## The problem
Find the word "careless" in the listing. Copy out each line where it occurs.

## Records shown
#####
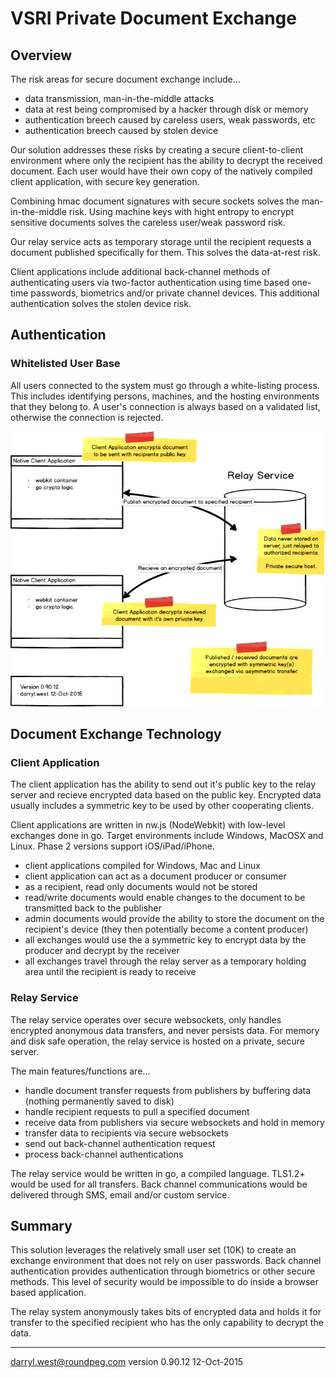 # VSRI Private Document Exchange

## Overview

The risk areas for secure document exchange include...

* data transmission, man-in-the-middle attacks
* data at rest being compromised by a hacker through disk or memory
* authentication breech caused by careless users, weak passwords, etc
* authentication breech caused by stolen device

Our solution addresses these risks by creating a secure client-to-client environment where only the recipient has the ability to decrypt the received document.   Each user would have their own copy of the natively compiled client application, with secure key generation.

Combining hmac document signatures with secure sockets solves the man-in-the-middle risk.  Using machine keys with hight entropy to encrypt sensitive documents solves the careless user/weak password risk.

Our relay service acts as temporary storage until the recipient requests a document published specifically for them.  This solves the data-at-rest risk.

Client applications include additional back-channel methods of authenticating users via two-factor authentication using time based one-time passwords, biometrics and/or private channel devices.  This additional authentication solves the stolen device risk.

## Authentication

### Whitelisted User Base

All users connected to the system must go through a white-listing process.  This includes identifying persons, machines, and the hosting environments that they belong to.  A user's connection is always based on a validated list, otherwise the connection is rejected.


![Client Application / Relay Service Diagram](./client-relay.png)

## Document Exchange Technology

### Client Application

The client application has the ability to send out it's public key to the relay server and recieve encrypted data based on the public key.  Encrypted data usually includes a symmetric key to be used by other cooperating clients.

Client applications are written in nw.js (NodeWebkit) with low-level exchanges done in go.  Target environments include Windows, MacOSX and Linux.  Phase 2 versions support iOS/iPad/iPhone.

* client applications compiled for Windows, Mac and Linux
* client application can act as a document producer or consumer
* as a recipient, read only documents would not be stored
* read/write documents would enable changes to the document to be transmitted back to the publisher
* admin documents would provide the ability to store the document on the recipient's device (they then potentially become a content producer)
* all exchanges would use the a symmetric key to encrypt data by the producer and decrypt by the receiver
* all exchanges travel through the relay server as a temporary holding area until the recipient is ready to receive

### Relay Service

The relay service operates over secure websockets, only handles encrypted anonymous data transfers, and never persists data.  For memory and disk safe operation, the relay service is hosted on a private, secure server.

The main features/functions are...

* handle document transfer requests from publishers by buffering data (nothing permanently saved to disk)
* handle recipient requests to pull a specified document
* receive data from publishers via secure websockets and hold in memory
* transfer data to recipients via secure websockets
* send out back-channel authentication request
* process back-channel authentications

The relay service would be written in go, a compiled language.  TLS1.2+ would be used for all transfers.  Back channel communications would be delivered through SMS, email and/or custom service.

## Summary

This solution leverages the relatively small user set (10K) to create an exchange environment that does not rely on user passwords.  Back channel authentication provides authentication through biometrics or other secure methods.  This level of security would be impossible to do inside a browser based application.

The relay system anonymously takes bits of encrypted data and holds it for transfer to the specified recipient who has the only capability to decrypt the data.
- - -
darryl.west@roundpeg.com
version 0.90.12 12-Oct-2015
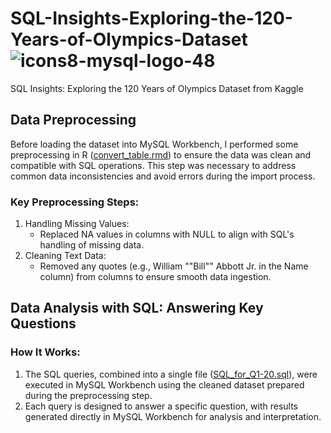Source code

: # SQL-Insights-Exploring-the-120-Years-of-Olympics-Dataset ![icons8-mysql-logo-48](https://github.com/swaapnaa/SQL-PROJECTS/assets/149737403/95180ab6-019c-4ba1-9165-e9449cb95614)
SQL Insights: Exploring the 120 Years of Olympics Dataset from Kaggle

## Data Preprocessing

Before loading the dataset into MySQL Workbench, I performed some preprocessing in R ([convert_table.rmd](https://github.com/HomantoFeng/SQL-Insights-Exploring-the-120-Years-of-Olympics-Dataset/blob/main/convert_table.Rmd)) to ensure the data was clean and compatible with SQL operations. This step was necessary to address common data inconsistencies and avoid errors during the import process.

### Key Preprocessing Steps:
1. Handling Missing Values:
   * Replaced NA values in columns with NULL to align with SQL's handling of missing data.
2. Cleaning Text Data:
   * Removed any quotes (e.g., William ""Bill"" Abbott Jr. in the Name column) from columns to ensure smooth data ingestion.

## Data Analysis with SQL: Answering Key Questions

### How It Works:
1. The SQL queries, combined into a single file ([SQL_for_Q1-20.sql](https://github.com/HomantoFeng/SQL-Insights-Exploring-the-120-Years-of-Olympics-Dataset/blob/main/SQL_for_Q1-20.sql)), were executed in MySQL Workbench using the cleaned dataset prepared during the preprocessing step.
2. Each query is designed to answer a specific question, with results generated directly in MySQL Workbench for analysis and interpretation.

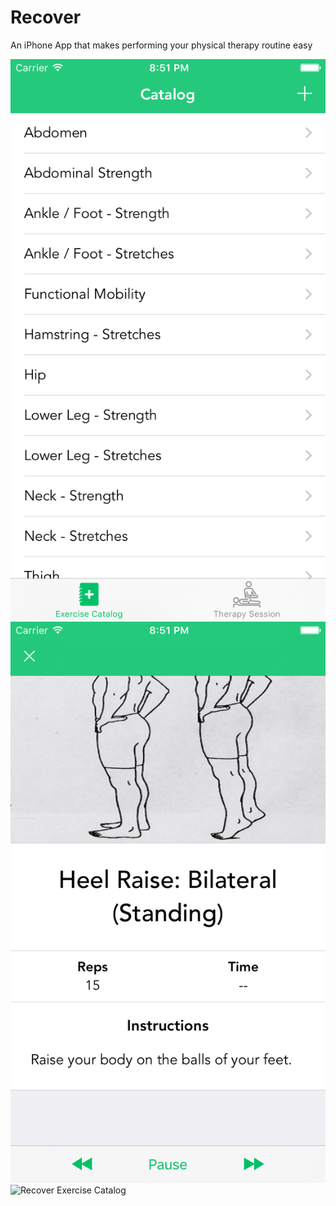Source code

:# Recover
An iPhone App that makes performing your physical therapy routine easy

![Recover Exercise Catalog](/Recover/Screenshots/Catalog-Screenshot.png?raw=true "Recover Exercise Catalog")
![Recover Exercise Catalog](/Recover/Screenshots/ExerciseSession-Screenshot.png?raw=true "Recover Exercise Catalog")
![Recover Exercise Catalog](/Recover/Screenshots/SavedExercises-Screenshot?raw=true "Recover Exercise Catalog")
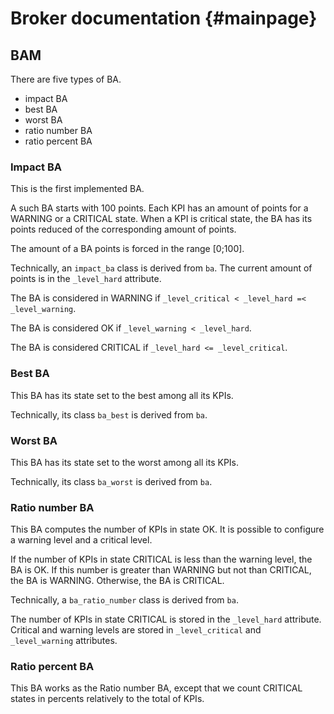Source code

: # Broker documentation {#mainpage}

## BAM

There are five types of BA.
* impact BA
* best BA
* worst BA
* ratio number BA
* ratio percent BA

### Impact BA

This is the first implemented BA.

A such BA starts with 100 points. Each KPI has an amount of points for a
WARNING or a CRITICAL state. When a KPI is critical state, the BA has its
points reduced of the corresponding amount of points.

The amount of a BA points is forced in the range [0;100].

Technically, an `impact_ba` class is derived from `ba`. The current amount of
points is in the `_level_hard` attribute.

The BA is considered in WARNING if `_level_critical < _level_hard =< _level_warning`.

The BA is considered OK if `_level_warning < _level_hard`.

The BA is considered CRITICAL if `_level_hard <= _level_critical`.

### Best BA

This BA has its state set to the best among all its KPIs.

Technically, its class `ba_best` is derived from `ba`.

### Worst BA

This BA has its state set to the worst among all its KPIs.

Technically, its class `ba_worst` is derived from `ba`.

### Ratio number BA

This BA computes the number of KPIs in state OK. It is possible to configure
a warning level and a critical level.

If the number of KPIs in state CRITICAL is less than the warning level, the BA is OK.
If this number is greater than WARNING but not than CRITICAL, the BA is WARNING.
Otherwise, the BA is CRITICAL.

Technically, a `ba_ratio_number` class is derived from `ba`.

The number of KPIs in state CRITICAL is stored in the `_level_hard` attribute.
Critical and warning levels are stored in `_level_critical` and `_level_warning`
attributes.

### Ratio percent BA

This BA works as the Ratio number BA, except that we count CRITICAL states
in percents relatively to the total of KPIs.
#####
## Solution to this exercise
* authentication breech caused by careless users, weak passwords, etc
Combining hmac document signatures with secure sockets solves the man-in-the-middle risk.  Using machine keys with hight entropy to encrypt sensitive documents solves the careless user/weak password risk.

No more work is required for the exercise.